La Tunisie a été le premier pays à tirer la sonnette d’alarme face à une dictature qui rongeait son système depuis des années. La révolution du jasmin n’était rien d’autre que le ras-le-bol d’une génération fatiguée de la restriction de ses droits et épuisées par des conditions de vie pénibles. Les pays du Maghreb, jadis félicités pour leurs aisances économiques, leurs structures touristiques de luxe et leur stabilité politique, sont devenus en un clin d'œil, le théâtre de bataille entre la démocratie et la tyrannie, la justice et le dictat. La colère populaire survenue après l’immolation de Mohamed Bouazizi a eu raison des autorités en place. Ce pouvoir qui aimait si tant museler les médias, n’a pas vu venir cette rage du peuple assoiffé de liberté, de travail et de paix sociale. La jeunesse tunisienne faisait face à un chômage grandissant qui ne faisait pas de différence entre diplômés et profanes. La cherté de la vie et la frustration des chômeurs ont eu raison d'un régime autoritaire en place depuis 1987.
Aujourd'hui, sur le continent africain, beaucoup de pays reflètent les mêmes syndromes qui ont poussé à bout la société tunisienne : chômages des jeunes, cherté de la vie, mauvaise gouvernance et manque d'imagination des autorités. La jeunesse africaine faute d'appui et de financement ne s'adapte pas aux réalités du nouveau siècle et même l'auto-emploi est brimé par des taxes exorbitantes ou des concurrences déloyales. L'existence seule d'agences nationales de l'emploi ou de sociétés auxiliaires calquées sur le modèle de l'hexagone, ne suffit plus à orienter la jeunesse, force active d'un continent très jeune et qui compte le plus de jeunes au monde.
La moitié de la population a moins de 25 ans et cela doit pousser à régulariser la question de la scolarisation, largement défaillante, ainsi que celle de l'emploi des jeunes arrivant sur le marché du travail. Pour sortir de ce malaise, il faudra mettre en place à travers les pays selon les spécificités, des plans idoines prenants en compte chaque couche sociale et les apports des jeunes diplômés bouillonnant d’idées, les diplômés venus de l’étranger et ceux désireux d’amener leurs pierres à l’édifice.
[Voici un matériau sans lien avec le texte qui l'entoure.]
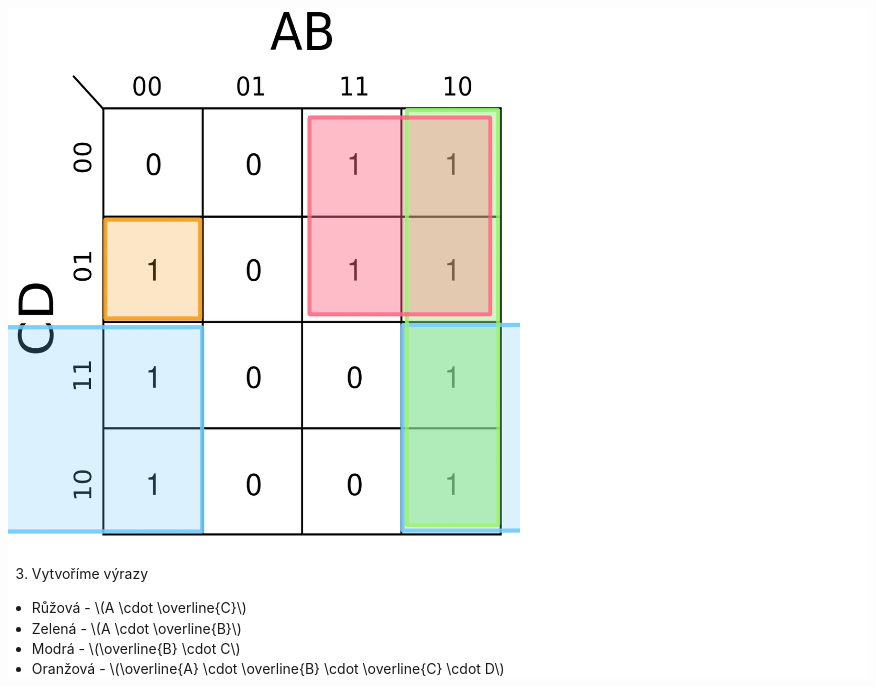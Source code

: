 <p><img src="https://github.com/jaywor1/aps/blob/main/obrazky/karnaughova-mapa-1-2.png?raw=true" width="512px"></p>

3. Vytvoříme výrazy

- Růžová - \\(A \cdot \overline{C}\\)
- Zelená - \\(A \cdot \overline{B}\\)
- Modrá - \\(\overline{B} \cdot C\\)
- Oranžová - \\(\overline{A} \cdot \overline{B} \cdot \overline{C} \cdot D\\)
La mauvaise gouvernance doit faire place à des institutions fortes et à des plans de développement stratégiques qui manquent cruellement en Afrique.
Le continent de l’avenir, celui d’un monde émergeant, est miné de nos jours par des crises multiples : insécurité au niveau des frontières, systèmes économiques et monétaires déficitaires (vestiges du colonialisme), terrorisme et manque de leadership au niveau des diverses institutions régionales pour unifier la voix du continent.
Le dialogue a un rôle primordial à jouer pour surmonter ces handicaps et c’est en cela que nous saluons le prix Nobel de la paix 2015 du quartet pour le dialogue national tunisien. Cette structure de la société civile qui n’a œuvré rien que pour le bonheur du peuple et sans compter ses propres intérêts personnels, a permis la naissance d’une démocratie plurielle dans un pays qui en rêvait. En récompensant le dialogue, le peuple et l’élite courageuse, le comité Nobel norvégien montre également la voie de sortie des crises qui minent la Libye ou la Syrie. La mauvaise gouvernance et les mauvaises stratégies politiques ont toujours eu des effets révolutionnaires, mais le dialogue et la gestion concertée de la chose publique demeurent les meilleures armes pour un développement durable.